Given records below:

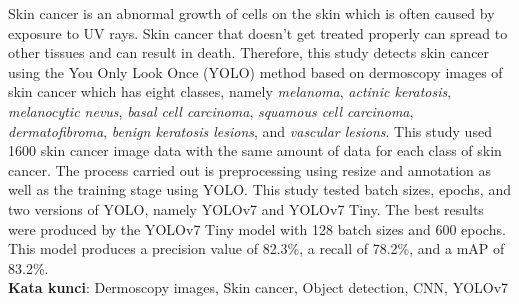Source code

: \documentclass[]{mathuinsa}
\begin{document}
    
    \begin{abstracteng}
        Skin cancer is an abnormal growth of cells on the skin which is often caused by exposure to UV rays. Skin cancer that doesn't get treated properly can spread to other tissues and can result in death. Therefore, this study detects skin cancer using the You Only Look Once (YOLO) method based on dermoscopy images of skin cancer which has eight classes, namely \textit{melanoma}, \textit{actinic keratosis}, \textit{melanocytic nevus}, \textit{basal cell carcinoma}, \textit{squamous cell carcinoma}, \textit{dermatofibroma}, \textit{benign keratosis lesions}, and \textit{vascular lesions}. This study used 1600 skin cancer image data with the same amount of data for each class of skin cancer. The process carried out is preprocessing using resize and annotation as well as the training stage using YOLO. This study tested batch sizes, epochs, and two versions of YOLO, namely YOLOv7 and YOLOv7 Tiny. The best results were produced by the YOLOv7 Tiny model with 128 batch sizes and 600 epochs. This model produces a precision value of 82.3\%, a recall of 78.2\%, and a mAP of 83.2\%.\\
        \noindent
        \textbf{Kata kunci}: Dermoscopy images, Skin cancer, Object detection, CNN, YOLOv7
    \end{abstracteng}

    
    
    
    
    


    


    \appendix
    \label{appendix: filter}
\end{document}
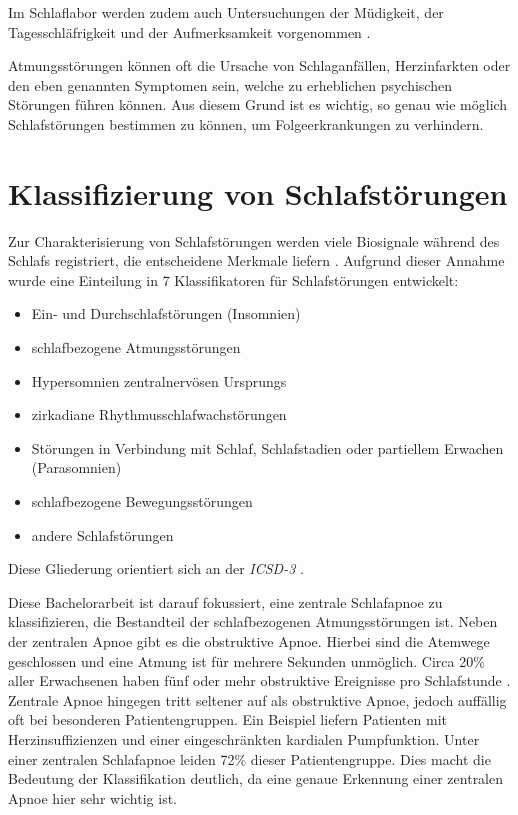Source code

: Im Schlaflabor werden zudem auch Untersuchungen der Müdigkeit, der Tagesschläfrigkeit und der Aufmerksamkeit vorgenommen \cite{croenleinSchlafmedizin1x1Praxisorientiertes2017}.

Atmungsstörungen können oft die Ursache von Schlaganfällen, Herzinfarkten oder den eben genannten Symptomen sein, welche zu erheblichen psychischen Störungen führen können.
Aus diesem Grund ist es wichtig, so genau wie möglich Schlafstörungen bestimmen zu können, um Folgeerkrankungen zu verhindern. 

\section{Klassifizierung von Schlafstörungen}
\label{ch:Basics:se:classification}
Zur Charakterisierung von Schlafstörungen werden viele Biosignale während des Schlafs registriert, die entscheidene Merkmale liefern \cite{stuckPraxisSchlafmedizinDiagnostik2018}.
Aufgrund dieser Annahme wurde eine Einteilung in 7 Klassifikatoren für Schlafstörungen entwickelt:
\begin{itemize}
    \item Ein- und Durchschlafstörungen (Insomnien)
    \item schlafbezogene Atmungsstörungen
    \item Hypersomnien zentralnervösen Ursprungs
    \item zirkadiane Rhythmusschlafwachstörungen
    \item Störungen in Verbindung mit Schlaf, Schlafstadien oder partiellem Erwachen (Parasomnien)
    \item schlafbezogene Bewegungsstörungen
    \item andere Schlafstörungen
\end{itemize}

Diese Gliederung orientiert sich an der \textit{ICSD-3} \cite{stuckPraxisSchlafmedizinDiagnostik2018}.


Diese Bachelorarbeit ist darauf fokussiert, eine zentrale Schlafapnoe zu klassifizieren, die Bestandteil der {\glqq schlafbezogenen Atmungsstörungen\grqq} ist.
Neben der zentralen Apnoe gibt es die obstruktive Apnoe. 
Hierbei sind die Atemwege geschlossen und eine Atmung ist für mehrere Sekunden unmöglich.
Circa 20\% aller Erwachsenen haben fünf oder mehr obstruktive Ereignisse pro Schlafstunde \cite{croenleinSchlafmedizin1x1Praxisorientiertes2017}.
Zentrale Apnoe hingegen tritt seltener auf als obstruktive Apnoe, jedoch auffällig oft bei besonderen Patientengruppen. 
Ein Beispiel liefern Patienten mit Herzinsuffizienzen und einer eingeschränkten kardialen Pumpfunktion.
Unter einer zentralen Schlafapnoe leiden 72\% dieser Patientengruppe. 
Dies macht die Bedeutung der Klassifikation deutlich, da eine genaue Erkennung einer zentralen Apnoe hier sehr wichtig ist.

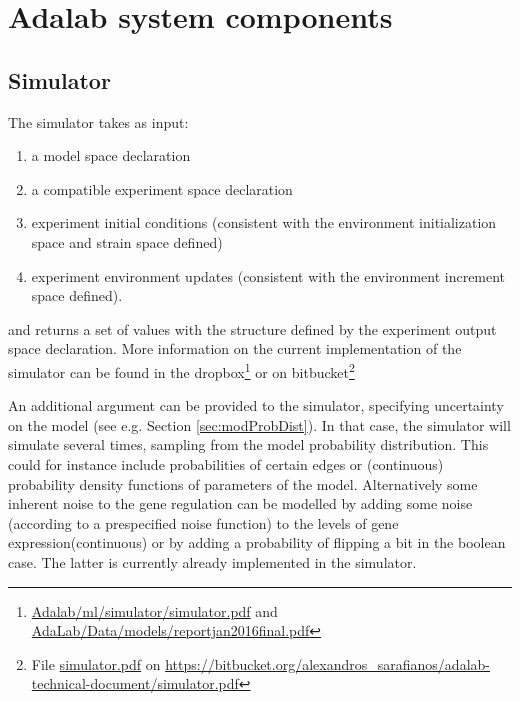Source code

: \documentclass{article}
\begin{document}
\section{Adalab system components}

\subsection{Simulator}
The simulator takes as input:
\begin{enumerate}
\item a model space declaration
\item a compatible experiment space declaration
\item experiment initial conditions (consistent with the environment initialization space and strain space defined)
\item experiment environment updates (consistent with the environment increment space defined).
\end{enumerate}

and returns a set of values with the structure defined by the experiment output space declaration.
More information on the current implementation of the simulator can be found in the dropbox\footnote{\url{Adalab/ml/simulator/simulator.pdf} 
and \url{AdaLab/Data/models/reportjan2016final.pdf}} or on bitbucket\footnote{File \url{simulator.pdf} on \url{https://bitbucket.org/alexandros_sarafianos/adalab-technical-document/simulator.pdf}}

An additional argument can be provided to the simulator, specifying uncertainty on the model (see e.g. Section \ref{sec:modProbDist}).  In that case, the simulator will simulate several times, sampling from the model probability distribution.  
This could for instance include probabilities of certain edges or (continuous) probability density functions of parameters of the model. Alternatively some inherent noise to the gene regulation can be modelled by adding some noise (according to a prespecified
noise function) to the levels of gene expression(continuous) or by adding a probability of flipping a bit in the boolean case. The latter is currently already implemented in the simulator.
\end{document}
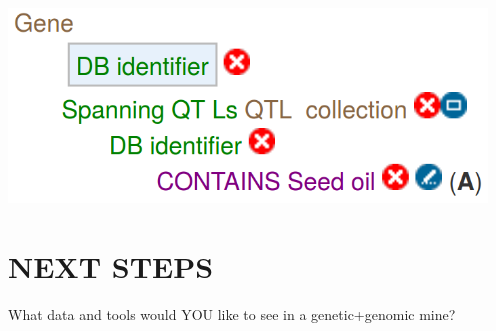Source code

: \documentclass[]{pagposter}
\begin{document}
\begin{multicols*}{3}
\begin{center}
{    }
    \vspace{24pt}
    \includegraphics[width=5in]{gene-seed-oil-query.png} %
  \end{center}


  \section*{NEXT STEPS}

  What data and tools would YOU like to see in a genetic+genomic mine?





  \nocite{*} %


\end{multicols*}
\end{document}
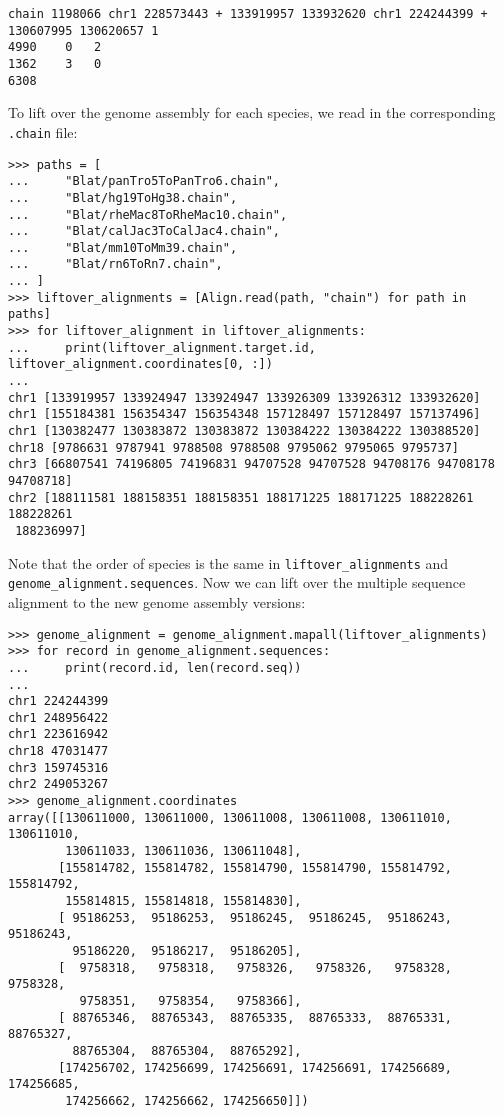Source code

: \begin{verbatim}
chain 1198066 chr1 228573443 + 133919957 133932620 chr1 224244399 + 130607995 130620657 1
4990	0	2
1362	3	0
6308

\end{verbatim}
To lift over the genome assembly for each species, we read in the corresponding \verb+.chain+ file:
\begin{verbatim}
>>> paths = [
...     "Blat/panTro5ToPanTro6.chain",
...     "Blat/hg19ToHg38.chain",
...     "Blat/rheMac8ToRheMac10.chain",
...     "Blat/calJac3ToCalJac4.chain",
...     "Blat/mm10ToMm39.chain",
...     "Blat/rn6ToRn7.chain",
... ]
>>> liftover_alignments = [Align.read(path, "chain") for path in paths]
>>> for liftover_alignment in liftover_alignments:
...     print(liftover_alignment.target.id, liftover_alignment.coordinates[0, :])
...
chr1 [133919957 133924947 133924947 133926309 133926312 133932620]
chr1 [155184381 156354347 156354348 157128497 157128497 157137496]
chr1 [130382477 130383872 130383872 130384222 130384222 130388520]
chr18 [9786631 9787941 9788508 9788508 9795062 9795065 9795737]
chr3 [66807541 74196805 74196831 94707528 94707528 94708176 94708178 94708718]
chr2 [188111581 188158351 188158351 188171225 188171225 188228261 188228261
 188236997]
\end{verbatim}
Note that the order of species is the same in \verb+liftover_alignments+ and \verb+genome_alignment.sequences+. Now we can lift over the multiple sequence alignment to the new genome assembly versions:
\begin{verbatim}
>>> genome_alignment = genome_alignment.mapall(liftover_alignments)
>>> for record in genome_alignment.sequences:
...     print(record.id, len(record.seq))
...
chr1 224244399
chr1 248956422
chr1 223616942
chr18 47031477
chr3 159745316
chr2 249053267
>>> genome_alignment.coordinates
array([[130611000, 130611000, 130611008, 130611008, 130611010, 130611010,
        130611033, 130611036, 130611048],
       [155814782, 155814782, 155814790, 155814790, 155814792, 155814792,
        155814815, 155814818, 155814830],
       [ 95186253,  95186253,  95186245,  95186245,  95186243,  95186243,
         95186220,  95186217,  95186205],
       [  9758318,   9758318,   9758326,   9758326,   9758328,   9758328,
          9758351,   9758354,   9758366],
       [ 88765346,  88765343,  88765335,  88765333,  88765331,  88765327,
         88765304,  88765304,  88765292],
       [174256702, 174256699, 174256691, 174256691, 174256689, 174256685,
        174256662, 174256662, 174256650]])
\end{verbatim}
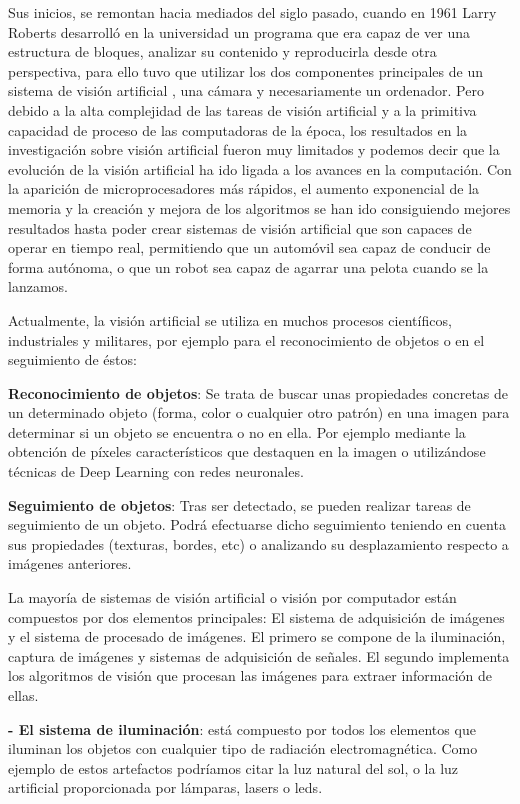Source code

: Sus inicios, se remontan hacia mediados del siglo pasado, cuando en 1961 Larry Roberts desarrolló en la universidad un programa que era capaz de ver una estructura de bloques, analizar su contenido y reproducirla desde otra perspectiva, para ello tuvo que utilizar los dos componentes principales de un sistema de visión artificial , una cámara y necesariamente un ordenador. Pero debido a la alta complejidad de las tareas de visión artificial y a la primitiva capacidad de proceso  de las computadoras de la época, los resultados en la investigación sobre visión artificial fueron muy limitados y podemos decir que la evolución de la visión artificial ha ido ligada a los avances en la computación. Con la aparición de microprocesadores más rápidos, el aumento exponencial de la memoria y la creación y mejora de los algoritmos  se han ido consiguiendo mejores resultados hasta poder crear sistemas de visión artificial que son capaces de operar en tiempo real, permitiendo que un automóvil sea capaz de conducir de forma autónoma, o que un robot sea capaz de agarrar una pelota cuando se la lanzamos.

Actualmente, la visión artificial se utiliza en muchos procesos científicos, industriales y militares, por ejemplo para el reconocimiento de objetos o en el seguimiento de éstos:

	\textbf{Reconocimiento de objetos}: Se trata de buscar unas propiedades concretas de un determinado objeto (forma, color o cualquier otro patrón) en una imagen para determinar si un objeto se encuentra o no en ella. Por ejemplo mediante la obtención de píxeles característicos que destaquen en la imagen o utilizándose técnicas de Deep Learning con redes neuronales.

	\textbf{Seguimiento de objetos}: Tras ser detectado, se pueden realizar tareas de seguimiento de un objeto. Podrá efectuarse dicho seguimiento teniendo en cuenta sus propiedades (texturas, bordes, etc) o analizando su desplazamiento respecto a imágenes anteriores.


La mayoría de sistemas de visión artificial o visión por computador están compuestos por dos elementos principales:  El sistema de adquisición de imágenes y el sistema de procesado de imágenes. El primero se compone de la iluminación, captura de imágenes y sistemas de adquisición de señales. El segundo implementa los algoritmos de visión que procesan las imágenes para extraer información de ellas.

	\textbf{- El sistema de iluminación}: está compuesto por todos los elementos que iluminan los objetos con cualquier tipo de radiación electromagnética. Como ejemplo de estos artefactos podríamos citar la luz natural del sol, o la luz artificial proporcionada por lámparas, lasers o leds.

End of Given records.

**What is being asked**
Check each line of the entries above for the word "coordinates". List the ones that have it.

**Written answer**
...     print(liftover_alignment.target.id, liftover_alignment.coordinates[0, :])
>>> genome_alignment.coordinates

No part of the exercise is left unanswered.